Extending Your Lease? Why a RICS Valuer Makes a Financial Difference
Extending a residential lease is not just a legal process, it is a specialist valuation exercise governed by statute, case law and market evidence.
If you are considering extending your lease, you need a surveyor with technical expertise, regulatory credentials and real negotiation experience. Tom Olden at Olden Property offers all three.
Fully Qualified, Regulated and Experienced
Tom Olden, MSc (Hons), MRICS is a Chartered Surveyor and Royal Institution of Chartered Surveyors Registered Valuer.
His professional background includes:
Member of RICS since 2007
BSc (Hons) in Economics and Sociology
MSc in Real Estate Development and Investment
Founder of Olden Property Limited (established February 2014)
Former Associate Director, Compulsory Purchase and Regeneration team at GL Hearn (2008–2014)

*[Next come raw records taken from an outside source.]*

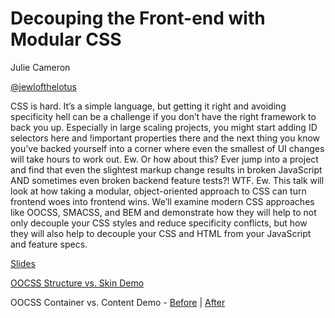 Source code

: Decouping the Front-end with Modular CSS
============

Julie Cameron

[@jewlofthelotus](http://twitter.com/jewlofthelotus)

CSS is hard. It’s a simple language, but getting it right and avoiding specificity hell can be a challenge if you don’t have the right framework to back you up. Especially in large scaling projects, you might start adding ID selectors here and !important properties there and the next thing you know you’ve backed yourself into a corner where even the smallest of UI changes will take hours to work out. Ew. Or how about this? Ever jump into a project and find that even the slightest markup change results in broken JavaScript AND sometimes even broken backend feature tests?! WTF. Ew. This talk will look at how taking a modular, object-oriented approach to CSS can turn frontend woes into frontend wins. We’ll examine modern CSS approaches like OOCSS, SMACSS, and BEM and demonstrate how they will help to not only decouple your CSS styles and reduce specificity conflicts, but how they will also help to decouple your CSS and HTML from your JavaScript and feature specs.

[Slides](https://bitly.com/decoupling-css)

[OOCSS Structure vs. Skin Demo](http://codepen.io/jewlofthelotus/pen/myewxR/?editors=110)

OOCSS Container vs. Content Demo - [Before](http://codepen.io/jewlofthelotus/pen/JoEpJg) | [After](http://codepen.io/jewlofthelotus/pen/VYvdKE?editors=110)
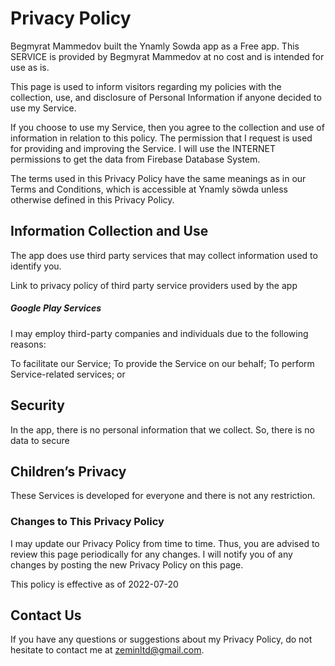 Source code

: 
  <h1>Privacy Policy </h1>

Begmyrat Mammedov built the Ynamly Sowda app as a Free app. This SERVICE is provided by Begmyrat Mammedov at no cost and is intended for use as is.

This page is used to inform visitors regarding my policies with the collection, use, and disclosure of Personal Information if anyone decided to use my Service.

If you choose to use my Service, then you agree to the collection and use of information in relation to this policy. The permission that I request is used for providing and improving the Service. 
I will use the INTERNET permissions to get the data from Firebase Database System.

The terms used in this Privacy Policy have the same meanings as in our Terms and Conditions, which is accessible at Ynamly söwda unless otherwise defined in this Privacy Policy.

<h2>Information Collection and Use</h2>

The app does use third party services that may collect information used to identify you.

Link to privacy policy of third party service providers used by the app

<h5>Google Play Services</h5>

I may employ third-party companies and individuals due to the following reasons:

To facilitate our Service;
To provide the Service on our behalf;
To perform Service-related services; or

<h2>Security</h2>

In the app, there is no personal information that we collect. So, there is no data to secure

<h2>Children’s Privacy</h2>

These Services is developed for everyone and there is not any restriction.

<h3>Changes to This Privacy Policy</h3>

I may update our Privacy Policy from time to time. Thus, you are advised to review this page periodically for any changes. I will notify you of any changes by posting the new Privacy Policy on this page.

This policy is effective as of 2022-07-20

<h2>Contact Us</h2>

If you have any questions or suggestions about my Privacy Policy, do not hesitate to contact me at zeminltd@gmail.com.

 
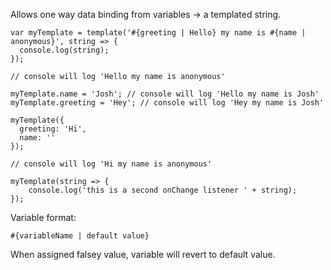 Allows one way data binding from variables -> a templated string.

    var myTemplate = template('#{greeting | Hello} my name is #{name | anonymous}', string => {
      console.log(string);
    });

    // console will log 'Hello my name is anonymous'

    myTemplate.name = 'Josh'; // console will log 'Hello my name is Josh'
    myTemplate.greeting = 'Hey'; // console will log 'Hey my name is Josh'

    myTemplate({
      greeting: 'Hi',
      name: ''
    });

    // console will log 'Hi my name is anonymous'
    
    myTemplate(string => {
        console.log('this is a second onChange listener ' + string);
    });

Variable format:

    #{variableName | default value}

When assigned falsey value, variable will revert to default value.
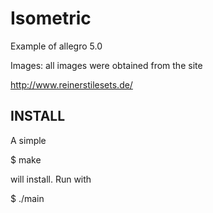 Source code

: Isometric
=========

Example of allegro 5.0

Images: all images were obtained from the site

http://www.reinerstilesets.de/

INSTALL
-------

A simple

   $ make

will install. Run with

   $ ./main

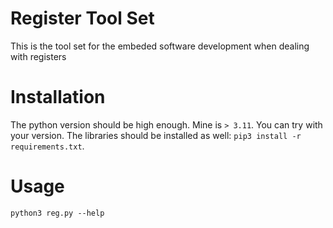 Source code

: # Register Tool Set
This is the tool set for the embeded software development when dealing with registers

# Installation
The python version should be high enough. Mine is `> 3.11`. You can try with your version.
The libraries should be installed as well: `pip3 install -r requirements.txt`.

# Usage
`python3 reg.py --help`

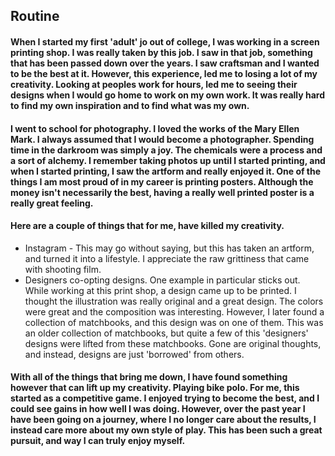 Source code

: ##  Routine

#### When I started my first 'adult' jo out of college, I was working in a screen printing shop.  I was really taken by this job.  I saw in that job, something that has been passed down over the years.  I saw craftsman and I wanted to be the best at it.  However, this experience, led me to losing a lot of my creativity.  Looking at peoples work for hours, led me to seeing their designs when I would go home to work on my own work.  It was really hard to find my own inspiration and to find what was my own. 
#### I went to school for photography.  I loved the works of the Mary Ellen Mark.  I always assumed that I would become a photographer.  Spending time in the darkroom was simply a joy.  The chemicals were a process and a sort of alchemy.  I remember taking photos up until I started printing, and when I started printing, I saw the artform and really enjoyed it.  One of the things I am most proud of in my career is printing posters. Although the money isn't necessarily the best, having a really well printed poster is a really great feeling. 
####  Here are a couple of things that for me, have killed my creativity. 
  * Instagram - This may go without saying, but this has taken an artform, and turned it into a lifestyle.  I appreciate the raw grittiness that came with shooting film.  
  * Designers co-opting designs.  One example in particular sticks out.  While working at this print shop, a design came up to be printed. I thought the illustration was really original and a great design.  The colors were great and the composition was interesting. However, I later found a collection of matchbooks, and this design was on one of them.  This was an older collection of matchbooks, but quite a few of this 'designers' designs were lifted from these matchbooks.  Gone are original thoughts, and instead, designs are just 'borrowed' from others.
#### With all of the things that bring me down, I have found something however that can lift up my creativity.  Playing bike polo.  For me, this started as a competitive game.  I enjoyed trying to become the best, and I could see gains in how well I was doing.  However, over the past year I have been going on a journey, where I no longer care about the results, I instead care more about my own style of play.  This has been such a great pursuit, and way I can truly enjoy myself.   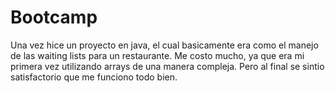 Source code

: # Bootcamp
Una vez hice un proyecto en java, el cual basicamente era como el manejo de las waiting lists para un restaurante. Me costo mucho, ya que era mi primera vez utilizando arrays de una manera compleja. Pero al final se sintio satisfactorio que me funciono todo bien.
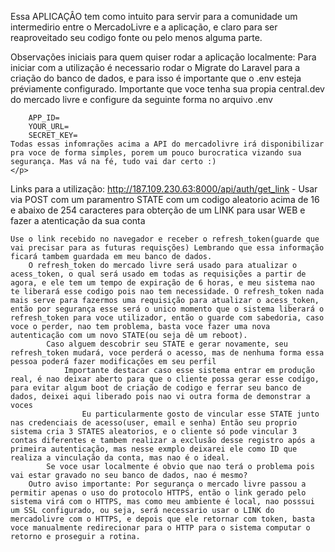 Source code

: Essa APLICAÇÂO tem como intuito para servir para a comunidade um intermedirio entre o MercadoLivre e a aplicação, e claro para ser reaproveitado seu codigo fonte ou pelo menos alguma parte.

Observações iniciais para quem quiser rodar a aplicação localmente:
    Para iniciar com a utilização é necessario rodar o Migrate do Laravel para a criação do banco de dados, e para isso é importante que o .env esteja préviamente configurado.
    Importante que voce tenha sua propia central.dev do mercado livre e configure da seguinte forma no arquivo .env

        APP_ID=
        YOUR_URL=
        SECRET_KEY=
    Todas essas infomrações acima a API do mercadolivre irá disponibilizar pra voce de forma simples, porem um pouco burocratica vizando sua segurança. Mas vá na fé, tudo vai dar certo :)
    </p>
Links para a utilização:
    http://187.109.230.63:8000/api/auth/get_link - Usar via POST com um paramentro STATE com um codigo aleatorio acima de 16 e abaixo de 254 caracteres para obterção de um LINK para usar WEB e fazer a atenticação da sua conta
    
    Use o link recebido no navegador e receber o refresh_token(guarde que vai precisar para as futuras requisções) Lembrando que essa informação ficará tambem guardada em meu banco de dados.
        O refresh_token do mercado livre será usado para atualizar o acess_token, o qual será usado em todas as requisições a partir de agora, e ele tem um tempo de expiração de 6 horas, e meu sistema nao te liberará esse codigo pois nao tem necessidade. O refresh_token nada mais serve para fazermos uma requisição para atualizar o acess_token, então por segurança esse será o unico momento que o sistema liberará o refresh_token para voce utilizador, então o guarde com sabedoria, caso voce o perder, nao tem problema, basta voce fazer uma nova autenticação com um novo STATE(ou seja dê um reboot).
            Caso alguem descobrir seu STATE e gerar novamente, seu refresh_token mudará, voce perderá o acesso, mas de nenhuma forma essa pessoa poderá fazer modificações em seu perfil
                Importante destacar caso esse sistema entrar em produção real, é nao deixar aberto para que o cliente possa gerar esse codigo, para evitar algum boot de criação de codigo e ferrar seu banco de dados, deixei aqui liberado pois nao vi outra forma de demonstrar a voces
                    Eu particularmente gosto de vincular esse STATE junto nas credenciais de acesso(user, email e senha) Então seu proprio sistema cria 3 STATES aleatorios, e o cliente só pode vincular 3 contas diferentes e tambem realizar a exclusão desse registro após a primeira autenticação, mas nesse exmplo deixarei ele como ID que realiza a vinculação da conta, mas nao é o ideal.
            Se voce usar localmente é obvio que nao terá o problema pois vai estar gravado no seu banco de dados, nao é mesmo?
        Outro aviso importante: Por segurança o mercado livre passou a permitir apenas o uso do protocolo HTTPS, então o link gerado pelo sistema virá com o HTTPS, mas como meu ambiente é local, nao posssui um SSL configurado, ou seja, será necessario usar o LINK do mercadolivre com o HTTPS, e depois que ele retornar com token, basta voce manualmente redirecionar para o HTTP para o sistema computar o retorno e proseguir a rotina.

Earlier involvement in land assembly for the London 2012 Olympic Games with the London Development Agency
This combination of academic grounding and over 15 years’ post-qualification experience provides a strong technical foundation for complex valuation matters, including lease extensions.
Being a RICS Registered Valuer means:
Valuations are compliant with the RICS Red Book
Advice is regulated and professionally insured
Reports can withstand scrutiny from freeholders, lenders and tribunals
Technical Expertise in Lease Extension Valuation
Statutory lease extension valuation under the Leasehold Reform legislation requires precise calculation of:
The landlord’s loss of ground rent (capitalisation)
The value of the reversion (deferment)
Marriage value (where the lease is below 80 years)
Relativity between short and long leases
Appropriate yield and deferment assumptions
This is technical valuation work, not estate agency opinion.
Tom’s valuation background, including compulsory purchase and regeneration work, means he is highly experienced in:
Analysing discounted cash flows
Assessing future interests
Interpreting market evidence
Presenting defensible valuation arguments
These skills translate directly into robust lease extension advice.
Strong Negotiation Experience
Lease extensions are negotiated, not simply calculated.
Freeholders are frequently advised by enfranchisement specialists. Without equivalent professional representation, leaseholders risk:
Overpaying on premium
Accepting unfavourable ground rent terms
Triggering marriage value unnecessarily
Losing leverage through poor timing
Tom negotiates directly with freeholders and their surveyors, using evidence-led valuation methodology rather than accepting headline figures.
His background in compulsory purchase negotiations where valuation disputes are often high-stakes and evidence-driven provides a disciplined, structured approach to protecting clients’ financial position.
Strategic Advice - Not Just a Premium Figure
A lease extension decision often involves timing strategy:
Extending before the lease falls below 80 years
Considering informal versus statutory routes
Assessing legislative reform risk
Coordinating valuation and legal service of notices
Tom advises on:
The most cost-effective route
Premium exposure under current assumptions
Negotiation strategy before serving a Section 42 Notice
Whether tribunal referral is proportionate
The objective is long-term value protection, not simply completing a transaction.
Established Independent Practice
Olden Property Limited was established in 2014 with a focus on specialist valuation advice. Independence matters in leasehold reform work.
Clients receive:
Direct involvement from a qualified Chartered Surveyor
Clear written valuation analysis
Transparent explanation of methodology
Coordination with solicitors handling the legal process
There is no reliance on junior staff or automated estimates, each valuation is evidence-led and professionally prepared.
Why This Background Matters for Leaseholders
Lease extension premiums directly affect:
Saleability
Mortgageability
Long-term capital value
Future financial flexibility
The difference between a poorly evidenced proposal and a well-supported valuation can be material.
Tom Olden’s:
Academic grounding in economics and real estate
Long-standing RICS membership
Regulated valuer status
Experience in complex property negotiations
Over a decade of running a specialist valuation practice
all provide a solid foundation for advising leaseholders seeking fair, defensible and properly negotiated outcomes.
In Summary
Extending your lease is a financial decision with lasting implications. It requires technical valuation skill, regulatory compliance and disciplined negotiation.
Tom Olden combines:
RICS-regulated valuation expertise
Detailed knowledge of leasehold valuation mechanics
Proven negotiation experience
Independent, commercially focused advice
If you are considering extending your lease, taking advice from a qualified enfranchisement valuer at the outset can make a significant financial difference.